On the surface this seems a reasonable approach, but in reality it results in eliminating those who may contribute in unanticipated ways – a paraplegic could still be a genius that revolutionizes science if given a chance. The loss to society from applying this approach could be greater than the gain, and sincerely, since I am an old codger who would rather retire after my 40 years of working than be euthanized so that my real assets and the social security insurance premiums that I have been paying for 40 years to allow me to retire could be reabsorbed by government, I hope it is never attempted.
America prospered when it was a nation of people, not politicos. Industry and workers were loyal to each other: workers did not sell company secrets or sue employers, and employers did not have reduction in force, layoffs, or move operations overseas. Lifetime employment was the norm, not the exception, and workers and company saw each other as extended family with company loyalty and identity.
When the attitude of community returns to prominence in our collective and individual mindsets then we, collectively and as individuals, will return to prominence. America is not “Made Great” by building walls or making laws – those are mere side affects. America is “Made Great” by how we think, who and what we value, and our personal and corporate culture of personal independence, community interdependence, and personal loyalty and responsibility. It is not enough to declare “He that will not work, let him not eat” without first honoring “(you say) Depart in peace, be ye warmed and filled; notwithstanding ye give them not those things which are needful to the body; what doth it profit?”
People who are not working must become people who are working. I said people, not things. For displaced workers or non-workers, and America, to succeed four things are required:
- They must know they will have a better life and be happier if they work than if they remain on social support.
- They must gain confidence in and maintain proficiency in the needed hard and soft work skills.
- They must have the training, mentoring, and resources needed to apply for, attend, and remain employed at work.
- They must be accountable for working and it must be a two way accountability: each worker must be responsible to society for supporting themself and their family with meaningful unsubsidized employment, and society must validate, encourage, and inspire them to grow into productive citizens.

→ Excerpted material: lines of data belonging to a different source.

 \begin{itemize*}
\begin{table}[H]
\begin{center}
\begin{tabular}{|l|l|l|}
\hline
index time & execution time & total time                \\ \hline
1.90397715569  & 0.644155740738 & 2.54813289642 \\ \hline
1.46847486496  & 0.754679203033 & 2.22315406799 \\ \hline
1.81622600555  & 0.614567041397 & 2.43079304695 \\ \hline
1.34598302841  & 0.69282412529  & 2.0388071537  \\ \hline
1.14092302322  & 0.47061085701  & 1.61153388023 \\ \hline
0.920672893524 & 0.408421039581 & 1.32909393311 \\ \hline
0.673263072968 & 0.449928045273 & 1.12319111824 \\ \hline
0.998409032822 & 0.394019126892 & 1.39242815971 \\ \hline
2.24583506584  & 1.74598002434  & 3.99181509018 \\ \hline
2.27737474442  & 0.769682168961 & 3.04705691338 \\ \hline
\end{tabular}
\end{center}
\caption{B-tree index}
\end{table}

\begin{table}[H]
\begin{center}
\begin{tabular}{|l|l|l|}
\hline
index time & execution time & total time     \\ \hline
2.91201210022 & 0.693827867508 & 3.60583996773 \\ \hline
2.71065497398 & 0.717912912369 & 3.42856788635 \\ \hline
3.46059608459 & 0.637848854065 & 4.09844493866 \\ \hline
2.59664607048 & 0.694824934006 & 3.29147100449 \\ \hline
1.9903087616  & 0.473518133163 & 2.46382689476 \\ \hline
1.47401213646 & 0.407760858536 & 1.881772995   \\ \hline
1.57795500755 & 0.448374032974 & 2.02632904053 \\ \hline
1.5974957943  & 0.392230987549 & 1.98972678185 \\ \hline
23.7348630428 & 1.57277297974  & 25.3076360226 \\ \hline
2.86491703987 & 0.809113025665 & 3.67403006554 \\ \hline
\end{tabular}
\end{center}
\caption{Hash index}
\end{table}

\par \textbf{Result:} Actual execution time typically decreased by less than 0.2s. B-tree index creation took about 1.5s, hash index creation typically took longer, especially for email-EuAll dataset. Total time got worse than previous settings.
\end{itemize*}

In his book, MY LIFE AND WORK By Henry Ford In Collaboration With Samuel Crowther, Mr. Ford writes:
“It would be quite outside the spirit of what we are trying to do, to take on men because they were crippled, pay them a lower wage, and be content with a lower output. … no one applying for work is refused on account of physical condition. This policy went into effect on January 12, 1914, at the time of setting the minimum wage at five dollars a day and the working day at eight hours. It carried with it the further condition that no one should be discharged on account of physical condition… “.

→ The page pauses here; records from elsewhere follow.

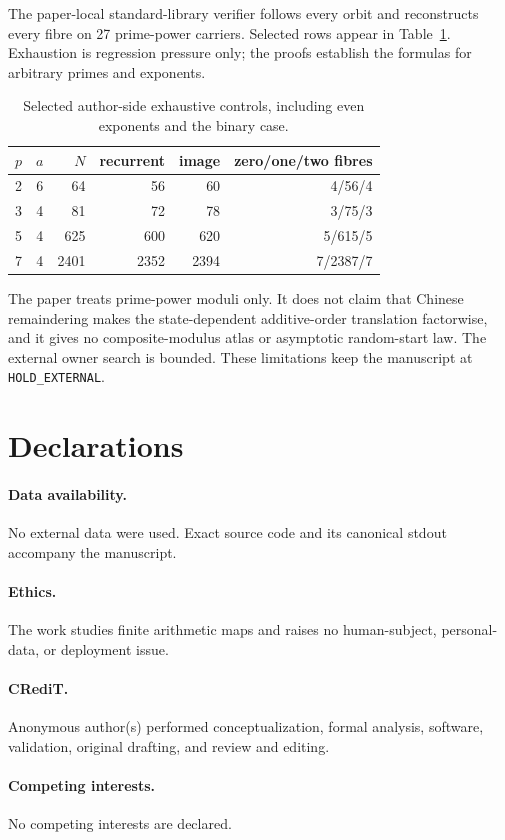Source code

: \documentclass[a4paper,10pt]{amsart}
\theoremstyle{remark}
\begin{document}
The paper-local standard-library verifier follows every orbit and reconstructs
every fibre on 27 prime-power carriers.  Selected rows appear in
Table~\ref{tab:control}.  Exhaustion is regression pressure only; the proofs
establish the formulas for arbitrary primes and exponents.

\begin{table}[h]
\centering
\small
\begin{tabular}{ccrrrr}
\hline
$p$&$a$&$N$&recurrent&image&zero/one/two fibres\\
\hline
2&6&64&56&60&4/56/4\\
3&4&81&72&78&3/75/3\\
5&4&625&600&620&5/615/5\\
7&4&2401&2352&2394&7/2387/7\\
\hline
\end{tabular}
\caption{Selected author-side exhaustive controls, including even exponents
and the binary case.}
\label{tab:control}
\end{table}

The paper treats prime-power moduli only.  It does not claim that Chinese
remaindering makes the state-dependent additive-order translation factorwise,
and it gives no composite-modulus atlas or asymptotic random-start law.  The
external owner search is bounded.  These limitations keep the manuscript at
\texttt{HOLD\_EXTERNAL}.

\section*{Declarations}

\paragraph{Data availability.} No external data were used.  Exact source code
and its canonical stdout accompany the manuscript.
\paragraph{Ethics.} The work studies finite arithmetic maps and raises no
human-subject, personal-data, or deployment issue.
\paragraph{CRediT.} Anonymous author(s) performed conceptualization, formal
analysis, software, validation, original drafting, and review and editing.
\paragraph{Competing interests.} No competing interests are declared.
\end{document}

Ford further writes that he analyzed all jobs in his factories with the intent of identifying those that disabled persons could perform, and be paid, as well as anyone else. He reports the results as follows:
There were 7,882 different jobs in the factory
* 949 were classified as heavy work requiring strong, able-bodied, and practically physically perfect men;
* 3,338 required men of ordinary physical development and strength.

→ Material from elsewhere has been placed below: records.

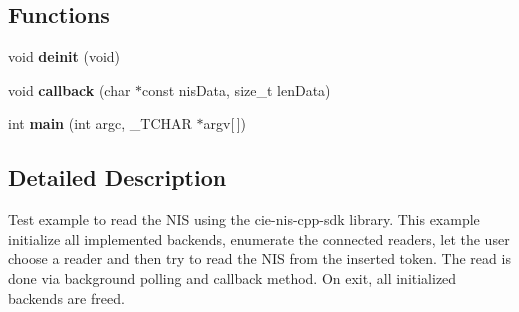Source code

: \subsection*{Functions}
\begin{DoxyCompactItemize}
\item 
\hypertarget{example-nis_8cpp_a69ae4e4b8cbfc3c58977ec9c4daecc65}{void {\bfseries deinit} (void)}\label{example-nis_8cpp_a69ae4e4b8cbfc3c58977ec9c4daecc65}

\item 
\hypertarget{example-nis_8cpp_ae932da1bcc2f2764edc9423e201586f9}{void {\bfseries callback} (char $\ast$const nis\-Data, size\-\_\-t len\-Data)}\label{example-nis_8cpp_ae932da1bcc2f2764edc9423e201586f9}

\item 
\hypertarget{example-nis_8cpp_a9ef43c94a04d3145f5f315231da4526e}{int {\bfseries main} (int argc, \-\_\-\-T\-C\-H\-A\-R $\ast$argv\mbox{[}$\,$\mbox{]})}\label{example-nis_8cpp_a9ef43c94a04d3145f5f315231da4526e}

\end{DoxyCompactItemize}


\subsection{Detailed Description}
Test example to read the N\-I\-S using the cie-\/nis-\/cpp-\/sdk library. This example initialize all implemented backends, enumerate the connected readers, let the user choose a reader and then try to read the N\-I\-S from the inserted token. The read is done via background polling and callback method. On exit, all initialized backends are freed.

* 670 could be filled by legless men,
* 2,637 by one-legged men,
* 2 by armless men,
* 715 by one-armed men,
* 10 by blind men.
Therefore, out of 7,882 kinds of jobs, 4,034 — although some of them required strength — did not require full physical capacity. That is, developed industry can provide wage work for a higher average of standard men than are ordinarily included in any normal community.
Ford was a leader in industry. He showed and personally demonstrated that non-workers can be employed, he expected to train new workers, made a way for any worker with the desire to advance, and even made certain that he provided the same work and pay to any disabled person who could do the job, even if other employers considered them unusable. Manufacturing jobs are more forgiving of mental capacity than scientific and computer jobs. We need jobs that normal people can do as well as jobs only highly intelligent people can do. And we need to include all willing persons, even those with physical differences that traditionally have been rejected.
We are already a good nation. But good is the enemy of great. We can do better than this. We as a nation and as individuals need to recapture how our forebears thought of work and working. They embraced change. Technology is not our enemy, it brings to us opportunity. In a living society the only constant is change: we must either buy our ticket and ride the train of change or we shall be run over by it.
Let us Make America Greater again, together.